ところが、今の射点では、国道の関係から保安距離をこれ以上広げるのは難しく、仮に保安距離を5キロまで広げると民家や晩成温泉なども圏内に含まれ、打ち上げは無理となる。
HASTICでは、来年3月に続いて06年度か07年度には、到達高度65キロの高層気象観測用ロケットの打ち上げ実験を予定。その際には10キロの保安距離を必要とする。このため来年3月の打ち上げだけでなく、将来も見越して打ち上げ場所を選考する方針。
新たな射場として網走管内滝上町、紋別市、宇宙航空研究開発機構の内之浦宇宙空間観測所(鹿児島県)、能代多目的実験場(秋田県)が浮上している。HASTICは既に宇宙航空研究開発機構へ口頭で意向を伝え、滝上町では協力姿勢を見せている。
伊藤献一専務(北大名誉教授)は「射場の選考には、地元との関係や漁業補償などの問題があり、検討はこれからで、正式には何も決めていない。仮に射場を移すことになっても大樹町には、お世話になってきた関係があり、到達高度1キロまでの打ち上げを継続したい。宇宙に関したイベントや教育活動などが期待できる」と話している。
大樹町の宇宙への取り組みは、1988年に策定された道の戦略プロジェクトに航空宇宙産業基地構想が盛り込まれ、宇宙輸送機の離発着場が大樹町に計画されたのが発端。
最近は、積極的に実験を受け入れてきたが、宇宙航空研究開発機構と情報通信研究機構による無人飛行船による「成層圏プラットフォーム」の飛行試験が事務評価や予算の関係で今年度は中止されている。
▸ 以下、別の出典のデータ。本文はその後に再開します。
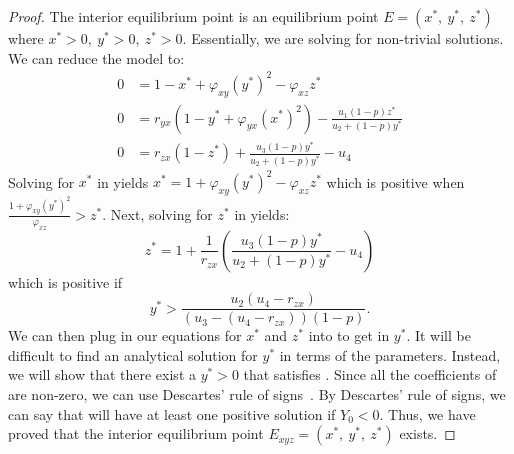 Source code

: \begin{proof}
    The interior equilibrium point is an equilibrium point $E=\left(x^*,\ y^*,\ z^*\right)$ where $x^*>0,\ y^*>0,\ z^*>0$.
    Essentially, we are solving  for non-trivial solutions.
    We can reduce the model to:
    \begin{subequations}\label{system:interior}
        \begin{align}
            0 &= 1-x^*+\varphi_{xy}\left(y^*\right)^2-\varphi_{xz}z^* \label{eq:interior-x}\\
            0 &= r_{yx}\left(1-y^*+\varphi_{yx}\left(x^*\right)^2\right)-\frac{u_1\left(1-p\right)z^*}{u_2+\left(1-p\right)y^*} \label{eq:interior-y}\\
            0 &= r_{zx}\left(1-z^*\right)+\frac{u_3\left(1-p\right)y^*}{u_2+\left(1-p\right)y^*}-u_4 \label{eq:interior-z}
        \end{align}
    \end{subequations}
    Solving for $x^*$ in  yields $x^*=1+\varphi_{xy}\left(y^*\right)^2-\varphi_{xz}z^*$ which is positive when $\frac{1+\varphi_{xy}\left(y^*\right)^2}{\varphi_{xz}}>z^*$.
    Next, solving for $z^*$ in  yields:
    \begin{equation*}
        z^*=1+\frac{1}{r_{zx}}\left(\frac{u_3\left(1-p\right)y^*}{u_2+\left(1-p\right)y^*}-u_4\right)
    \end{equation*}
    which is positive if
    \begin{equation*}
        y^*>\frac{u_2\left(u_4-r_{zx}\right)}{\left(u_3-\left(u_4-r_{zx}\right)\right)\left(1-p\right)}.
    \end{equation*}
    We can then plug in our equations for $x^*$ and $z^*$ into  to get  in $y^*$.
    It will be difficult to find an analytical solution for $y^*$ in terms of the parameters.
    Instead, we will show that there exist a $y^*>0$ that satisfies .
    Since all the coefficients of  are non-zero, we can use Descartes' rule of signs~\cite{WANG2004525526}.
    By Descartes' rule of signs, we can say that  will have at least one positive solution if $Y_0<0$.
    Thus, we have proved that the interior equilibrium point $E_{xyz}=\left(x^*,\ y^*,\ z^*\right)$ exists.
\end{proof}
町は「射点を変更し海上でロケットを回収する選択肢もあるはず」としている。
推進剤に固体燃料と液体酸素を使い、燃料性能の高い液体ロケットと、構造が簡単で燃料保存も容易な固体ロケットの利点を併せ持つ。従来より低コスト、低公害で、安全性が高いとされ、道の宇宙産業参入の切り札として実用化が模索されている。